4) Capturing images – Sometimes at school, there might be a note on our staffroom board which I need to remember or I might be given a post-it note with something that I need to keep track of. Rather than relying on my memory (which appears to get getting steadily worse!), I often take a photo of the note using the Evernote iPhone app. Again, this saves the note across all of my devices, reducing the potential for me to forget about it!
5) Storing documents – You can also add documents to Evernote notes as attachments, so it is possible to use this to sync and store your files in a range of places.
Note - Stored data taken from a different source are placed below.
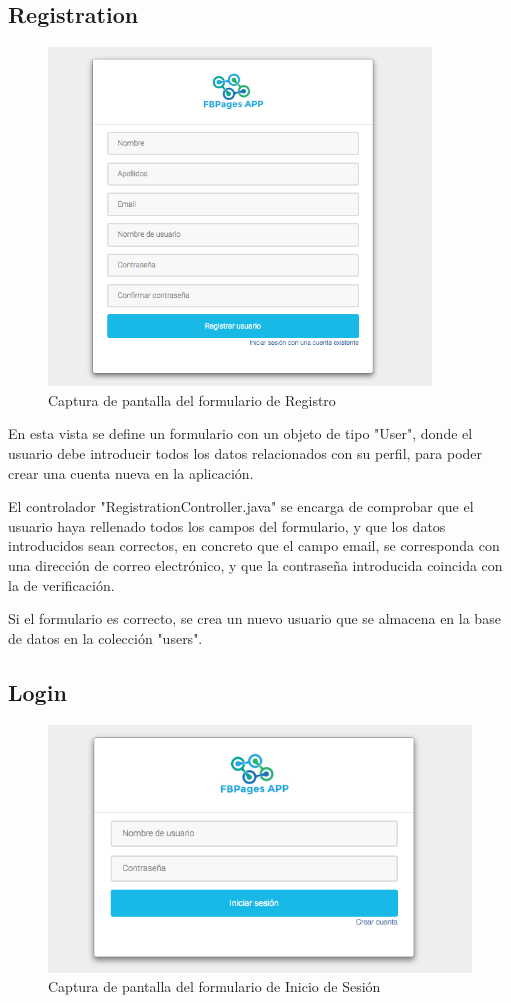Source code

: \subsection{Registration}
\begin{figure}[H]
\centering
\includegraphics[width=4in]{figuras/registro.png}
\caption{Captura de pantalla del formulario de Registro} \label{fig:registration}
\end{figure}
En esta vista se define un formulario con un objeto de tipo "User", donde el usuario debe introducir todos los datos relacionados con su perfil, para poder crear una cuenta nueva en la aplicación. 

El controlador "RegistrationController.java" se encarga de comprobar que el usuario haya rellenado todos los campos del formulario, y que los datos introducidos sean correctos, en concreto que el campo email, se corresponda con una dirección de correo electrónico, y que la contraseña introducida coincida con la de verificación. 

Si el formulario es correcto, se crea un nuevo usuario que se almacena en la base de datos en la colección "users". 

\subsection{Login}

\begin{figure}[H]
\centering
\includegraphics[width=5in]{figuras/login.png}
\caption{Captura de pantalla del formulario de Inicio de Sesión} \label{fig:login}
\end{figure}

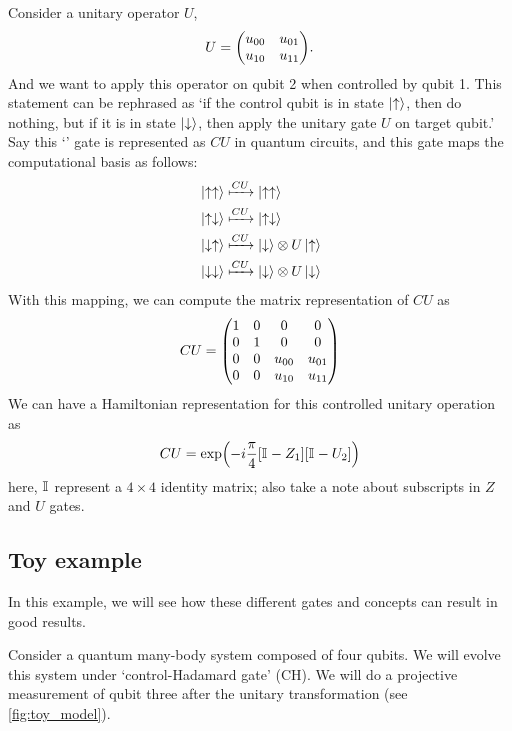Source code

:\documentclass[11pt, oneside, listof=totoc]{scrbook}
\renewcommand{\u}{\uparrow}
\renewcommand{\d}{\downarrow}
\newcommand{\ku}{\ket{\uparrow}}
\newcommand{\kd}{\ket{\downarrow}}
\begin{document}
\noindent Consider a unitary operator \(U\),
\[
    U = \mqty(u_{00} & u_{01} \\ u_{10} & u_{11}).
\]
And we want to apply this operator on qubit 2 when controlled by qubit 1. This statement can be rephrased as `if the control qubit is in state \(\ku\), then do nothing, but if it is in state \(\kd\), then apply the unitary gate \(U\) on target qubit.' Say this `' gate is represented as \(CU\) in quantum circuits, and this gate maps the computational basis as follows:
\begin{align*}
     & \ket{\u \u} \xmapsto{CU} \ket{\u \u}      \\
     & \ket{\u \d} \xmapsto{CU} \ket{\u \d}      \\
     & \ket{\d \u} \xmapsto{CU} \kd \otimes U\ku \\
     & \ket{\d \d} \xmapsto{CU} \kd \otimes U\kd \\
\end{align*}
With this mapping, we can compute the matrix representation of \(CU\) as
\begin{equation}
    CU = \mqty(
    1 & 0 & 0 & 0 \\
    0 & 1 & 0 & 0 \\
    0 & 0 & u_{00} & u_{01} \\
    0 & 0 & u_{10} & u_{11}
    )
\end{equation}
We can have a Hamiltonian representation for this controlled unitary operation as
\begin{equation}\label{eq:CU-exp}
    CU = \exp(- i \frac{\pi}{4} [\mathbb{I}_{} - Z_1][\mathbb{I}_{} - U_2])
\end{equation}
here, \(\mathbb{I}_{}\) represent a \(4 \times 4\) identity matrix; also take a note about subscripts in \(Z\) and \(U\) gates.

\subsection{Toy example}

In this example, we will see how these different gates and concepts can result in good results.

\noindent Consider a quantum many-body system composed of four qubits. We will evolve this system under `control-Hadamard gate' (CH). We will do a projective measurement of qubit three after the unitary transformation (see \cref{fig:toy_model}).
\end{document}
However, I am a Dropbox user, so I don’t use Evernote for document storage a great deal.
6) Storing PDFs – Although I don’t use Evernote to store documents much, I do use it to store PDFs so that I can read them on my iPhone / iPad whenever I have the spare time to do so. When Evernote syncs PDFs (and images), it also scans the text, making it easier to search for things later.
7) Bookmarks – I used to use Delicious for storing bookmarks, but Simon Haughton suggested using Evernote instead. By using the Evernote web clipper, you can copy the title, web address and content of web pages into Evernote, so that they are accessible anywhere. By storing the content in Evernote, you also have a permanent record of the web page in case it ever goes offline. I now have over 2,000 bookmarks in Evernote which I can search through quickly using the search box or by using tags.
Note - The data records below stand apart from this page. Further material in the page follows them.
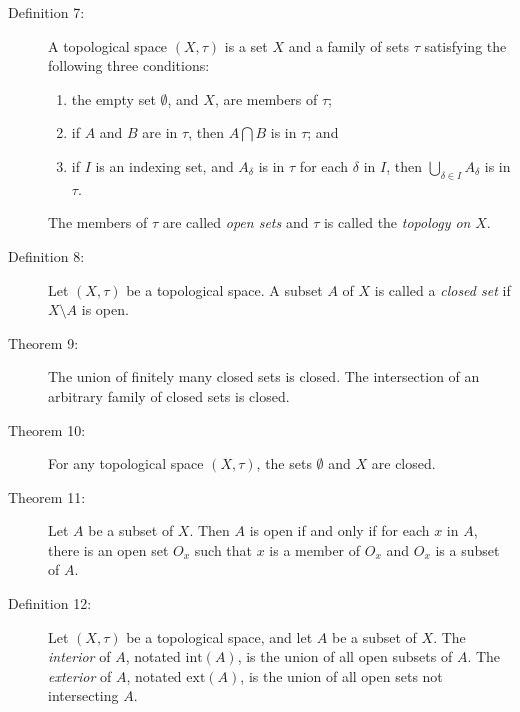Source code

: \documentclass{article}
\begin{document}
\begin{description}

  \item[Definition 7:] A topological space $(X,\tau)$ is a set $X$ and a family of sets $\tau$ satisfying the following three conditions:
    \begin{enumerate}[\hspace{1cm}1.]
      \item the empty set $\emptyset$, and $X$, are members of $\tau$;
      \item if $A$ and $B$ are in $\tau$, then $A \bigcap B$ is in $\tau$; and
      \item if $I$ is an indexing set, and $A_{\delta}$ is in $\tau$ for each $\delta$ in $I$, then $\bigcup_{\delta \in I} A_{\delta}$ is in $\tau$.
    \end{enumerate}
    The members of $\tau$ are called \emph{open sets} and $\tau$ is called the \emph{topology on} $X$.

  \item[Definition 8:] Let $(X,\tau)$ be a topological space. A subset $A$ of $X$ is called a \emph{closed set} if $X \setminus A$ is open.

  \item[Theorem 9:] The union of finitely many closed sets is closed. The intersection of an arbitrary family of closed sets is closed.

  \item[Theorem 10:] For any topological space $(X, \tau)$, the sets $\emptyset$ and $X$ are closed.

  \item[Theorem 11:] Let $A$ be a subset of $X$. Then $A$ is open if and only if for each $x$ in $A$, there is an open set $O_{x}$ such that $x$ is a member of $O_{x}$ and $O_{x}$ is a subset of $A$.

  \item[Definition 12:] Let $(X,\tau)$ be a topological space, and let $A$ be a subset of $X$. The \emph{interior} of $A$, notated $\text{int} (A)$, is the union of all open subsets of $A$. The \emph{exterior} of $A$, notated $\text{ext} (A)$, is the union of all open sets not intersecting $A$.


\end{description}
\end{document}
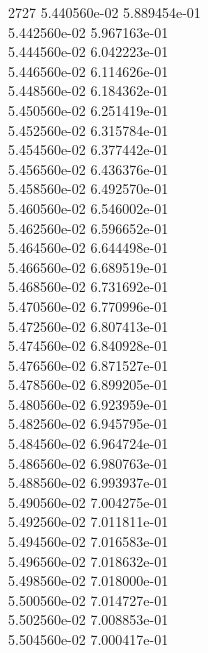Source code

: 2727	5.440560e-02	5.889454e-01	\\ 	5.442560e-02	5.967163e-01	\\ 	5.444560e-02	6.042223e-01	\\ 	5.446560e-02	6.114626e-01	\\ 	5.448560e-02	6.184362e-01	\\ 	5.450560e-02	6.251419e-01	\\ 	5.452560e-02	6.315784e-01	\\ 	5.454560e-02	6.377442e-01	\\ 	5.456560e-02	6.436376e-01	\\ 	5.458560e-02	6.492570e-01	\\ 	5.460560e-02	6.546002e-01	\\ 	5.462560e-02	6.596652e-01	\\ 	5.464560e-02	6.644498e-01	\\ 	5.466560e-02	6.689519e-01	\\ 	5.468560e-02	6.731692e-01	\\ 	5.470560e-02	6.770996e-01	\\ 	5.472560e-02	6.807413e-01	\\ 	5.474560e-02	6.840928e-01	\\ 	5.476560e-02	6.871527e-01	\\ 	5.478560e-02	6.899205e-01	\\ 	5.480560e-02	6.923959e-01	\\ 	5.482560e-02	6.945795e-01	\\ 	5.484560e-02	6.964724e-01	\\ 	5.486560e-02	6.980763e-01	\\ 	5.488560e-02	6.993937e-01	\\ 	5.490560e-02	7.004275e-01	\\ 	5.492560e-02	7.011811e-01	\\ 	5.494560e-02	7.016583e-01	\\ 	5.496560e-02	7.018632e-01	\\ 	5.498560e-02	7.018000e-01	\\ 	5.500560e-02	7.014727e-01	\\ 	5.502560e-02	7.008853e-01	\\ 	5.504560e-02	7.000417e-01	\\ \hline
8) Keeping track of achievements – I strongly believe that everyone should keep a record of their achievements. As a teacher this might include nice comments and notes from pupils / parents, evidence from lesson observations and much more. In Evernote, I have a notebook which I use to store notes of this kind. Not only is it nice to look through every now and again, it’s great to have information like this available for performance management and professional development reasons.
9) Twitter Favourites – Whenever I ‘Favourite’ a tweet on Twitter, the ifttt service automatically copies these into an Evernote notebook for me. Although Twitter keeps a record of favourites on their site, I find their system really unmanageable and difficult to search through later. Keeping them in Evernote makes it much easier to find them in the future.
10) Gift Ideas – Whenever I think of a possible gift for a colleague / friend / family member (or whenever they mention that they might like something), I add it to my ‘Gift Ideas’ notebook so that I have an instant collection of shopping ideas at Christmas / birthday times!
Privacy Issues – I must mention that anything you add to Evernote gets synced online to their servers (so that it can then be synced back to any other devices that you use). Therefore, it’s important to think carefully before adding certain kinds of information to Evernote (i.e. pupil data and other private school documents) – although it is possible to set up ‘Local Notebooks’ which are not synced and only stay on the machine that you are using at the time.
Evernote is a brilliant free piece of software. It’s my ‘second brain’ and I have signed up for the Premium service (which offers greater upload limits and other features) as I use it so much. Do you have any other great ideas for using Evernote?